__Data records__:

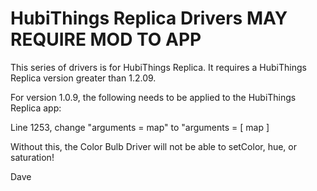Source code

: # HubiThings Replica Drivers MAY REQUIRE MOD TO APP

This series of drivers is for HubiThings Replica.  It requires a HubiThings Replica version greater than 1.2.09.

For version 1.0.9, the following needs to be applied to the HubiThings Replica app:

Line 1253, change "arguments = map" to "arguments = [ map ]

Without this, the Color Bulb Driver will not be able to setColor, hue, or saturation!

Dave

__What the task asks__:
Every line in the data above that contains "HubiThings" needs to be copied.

__Result for this exercise__:
: # HubiThings Replica Drivers MAY REQUIRE MOD TO APP
This series of drivers is for HubiThings Replica.  It requires a HubiThings Replica version greater than 1.2.09.
For version 1.0.9, the following needs to be applied to the HubiThings Replica app:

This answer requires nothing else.